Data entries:

● ● ● ● ● ● ●

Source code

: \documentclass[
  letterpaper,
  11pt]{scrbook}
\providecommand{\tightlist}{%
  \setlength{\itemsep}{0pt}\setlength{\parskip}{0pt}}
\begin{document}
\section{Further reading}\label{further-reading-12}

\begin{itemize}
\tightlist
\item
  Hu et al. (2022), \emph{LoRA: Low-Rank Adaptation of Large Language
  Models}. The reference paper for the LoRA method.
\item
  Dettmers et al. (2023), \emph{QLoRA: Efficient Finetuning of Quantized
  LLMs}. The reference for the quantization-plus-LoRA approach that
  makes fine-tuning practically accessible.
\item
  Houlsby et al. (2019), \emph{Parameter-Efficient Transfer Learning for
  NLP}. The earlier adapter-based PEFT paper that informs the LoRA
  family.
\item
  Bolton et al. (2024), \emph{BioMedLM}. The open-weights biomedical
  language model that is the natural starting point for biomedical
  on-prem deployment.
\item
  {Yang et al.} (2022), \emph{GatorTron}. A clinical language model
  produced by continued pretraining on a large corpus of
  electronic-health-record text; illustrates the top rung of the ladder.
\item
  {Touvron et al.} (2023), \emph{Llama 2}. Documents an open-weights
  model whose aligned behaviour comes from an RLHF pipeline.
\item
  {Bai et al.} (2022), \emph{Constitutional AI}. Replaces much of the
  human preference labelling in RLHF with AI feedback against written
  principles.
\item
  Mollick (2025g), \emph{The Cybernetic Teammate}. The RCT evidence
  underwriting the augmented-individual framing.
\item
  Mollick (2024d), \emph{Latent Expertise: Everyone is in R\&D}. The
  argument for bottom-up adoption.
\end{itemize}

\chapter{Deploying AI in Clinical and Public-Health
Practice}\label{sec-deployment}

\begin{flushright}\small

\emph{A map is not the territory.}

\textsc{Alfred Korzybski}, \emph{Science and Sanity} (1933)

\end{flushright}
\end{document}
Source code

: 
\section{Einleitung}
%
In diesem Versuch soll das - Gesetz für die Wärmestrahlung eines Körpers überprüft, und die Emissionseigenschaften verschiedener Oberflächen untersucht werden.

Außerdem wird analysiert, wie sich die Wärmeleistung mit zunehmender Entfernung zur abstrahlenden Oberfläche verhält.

● ● ● ● ● ● ●

Problem:
Restate every record verbatim.

Answer to the exercise:
Source code

: \documentclass[
  letterpaper,
  11pt]{scrbook}
\providecommand{\tightlist}{%
  \setlength{\itemsep}{0pt}\setlength{\parskip}{0pt}}
\begin{document}
\section{Further reading}\label{further-reading-12}

\begin{itemize}
\tightlist
\item
  Hu et al. (2022), \emph{LoRA: Low-Rank Adaptation of Large Language
  Models}. The reference paper for the LoRA method.
\item
  Dettmers et al. (2023), \emph{QLoRA: Efficient Finetuning of Quantized
  LLMs}. The reference for the quantization-plus-LoRA approach that
  makes fine-tuning practically accessible.
\item
  Houlsby et al. (2019), \emph{Parameter-Efficient Transfer Learning for
  NLP}. The earlier adapter-based PEFT paper that informs the LoRA
  family.
\item
  Bolton et al. (2024), \emph{BioMedLM}. The open-weights biomedical
  language model that is the natural starting point for biomedical
  on-prem deployment.
\item
  {Yang et al.} (2022), \emph{GatorTron}. A clinical language model
  produced by continued pretraining on a large corpus of
  electronic-health-record text; illustrates the top rung of the ladder.
\item
  {Touvron et al.} (2023), \emph{Llama 2}. Documents an open-weights
  model whose aligned behaviour comes from an RLHF pipeline.
\item
  {Bai et al.} (2022), \emph{Constitutional AI}. Replaces much of the
  human preference labelling in RLHF with AI feedback against written
  principles.
\item
  Mollick (2025g), \emph{The Cybernetic Teammate}. The RCT evidence
  underwriting the augmented-individual framing.
\item
  Mollick (2024d), \emph{Latent Expertise: Everyone is in R\&D}. The
  argument for bottom-up adoption.
\end{itemize}

\chapter{Deploying AI in Clinical and Public-Health
Practice}\label{sec-deployment}

\begin{flushright}\small

\emph{A map is not the territory.}

\textsc{Alfred Korzybski}, \emph{Science and Sanity} (1933)

\end{flushright}
\end{document}
Source code

: 
\section{Einleitung}
%
In diesem Versuch soll das - Gesetz für die Wärmestrahlung eines Körpers überprüft, und die Emissionseigenschaften verschiedener Oberflächen untersucht werden.

Außerdem wird analysiert, wie sich die Wärmeleistung mit zunehmender Entfernung zur abstrahlenden Oberfläche verhält.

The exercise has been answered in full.